Through this framing, the exhibition also encourages viewers to take seriously how violence shapes and underpins different registers of expression and how artists are informed by or speak back to these modulars of thought. The included artists are of various places and positions, with varying levels of experience, but all demonstrate a high level of intellectual and technical rigour. The works themselves boast an incredible range of mediums, from painting to photography, printmaking, sculpture, textile, and installation. Conceptually, they reveal numerous subthemes, such as notions of value, loss, memory, cultural heritage, representation, and land. Each artist’s work is staked in different issues, from the ontological, to the political, or the psycho-social and generates different manners of interpretation.
Grammars takes inspiration from the notion of ‘grammars of suffering’; a way of indicating how violence operates at a metaphysical level. The violence of racial slavery, colonialism, apartheid, sets in place a particular set of relations which condition subjects in fundamental ways. The driving impetus of this show is to explore the ways in which these conditions manifest in individual artistic practices, insofar as to constitute their own mode of expression or critique— their own ‘grammar’. To this end, the included works engage different registers of suffering, from subtle to overt, demonstrating the various levels at which violence upholds the very structure of civil society. Our presentation seeks to embolden these tendencies, by playing off symmetry and asymmetry through the positioning of works in space.

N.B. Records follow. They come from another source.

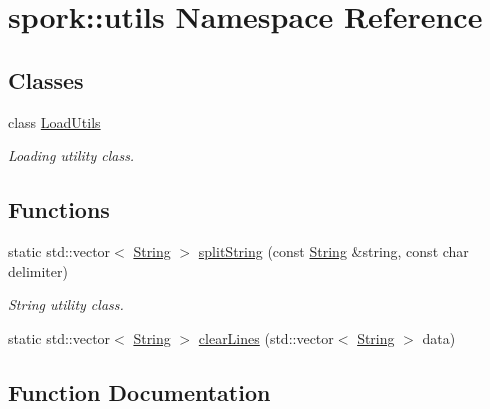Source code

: \hypertarget{namespacespork_1_1utils}{}\section{spork\+:\+:utils Namespace Reference}
\label{namespacespork_1_1utils}
\subsection*{Classes}
\begin{DoxyCompactItemize}
\item 
class \hyperlink{classspork_1_1utils_1_1_load_utils}{Load\+Utils}
\begin{DoxyCompactList}\small\item\em Loading utility class. \end{DoxyCompactList}\end{DoxyCompactItemize}
\subsection*{Functions}
\begin{DoxyCompactItemize}
\item 
static std\+::vector$<$ \hyperlink{my_string_8h_afbeda3fd1bdc8c37d01bdf9f5c8274ff}{String} $>$ \hyperlink{namespacespork_1_1utils_ad8d874fadc25e1542d3559f87fe22b69}{split\+String} (const \hyperlink{my_string_8h_afbeda3fd1bdc8c37d01bdf9f5c8274ff}{String} \&string, const char delimiter)
\begin{DoxyCompactList}\small\item\em String utility class. \end{DoxyCompactList}\item 
static std\+::vector$<$ \hyperlink{my_string_8h_afbeda3fd1bdc8c37d01bdf9f5c8274ff}{String} $>$ \hyperlink{namespacespork_1_1utils_a27fa3e51dde90071d8a4e8910a423459}{clear\+Lines} (std\+::vector$<$ \hyperlink{my_string_8h_afbeda3fd1bdc8c37d01bdf9f5c8274ff}{String} $>$ data)
\end{DoxyCompactItemize}


\subsection{Function Documentation}
\mbox{\label{namespacespork_1_1utils_a27fa3e51dde90071d8a4e8910a423459}}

The term ‘visual language’ usually pertains to the qualities of an artist’s work that distinguish it from the work of others. Thus, our use of language in this context is by no means recent, but seeks to illumine the profound aesthetic and conceptual forms of particular artists and to articulate how these forms sit in relation to each other. Moreover, language is and necessitates a particular system (a structure) which cannot be disimbricated from violence. It is in response to this dilemma that the included artists construct and deploy linguistic forms, not only to assert themselves, but to challenge the very ways in which structures persist and forge new vocabularies and mechanisms of critique.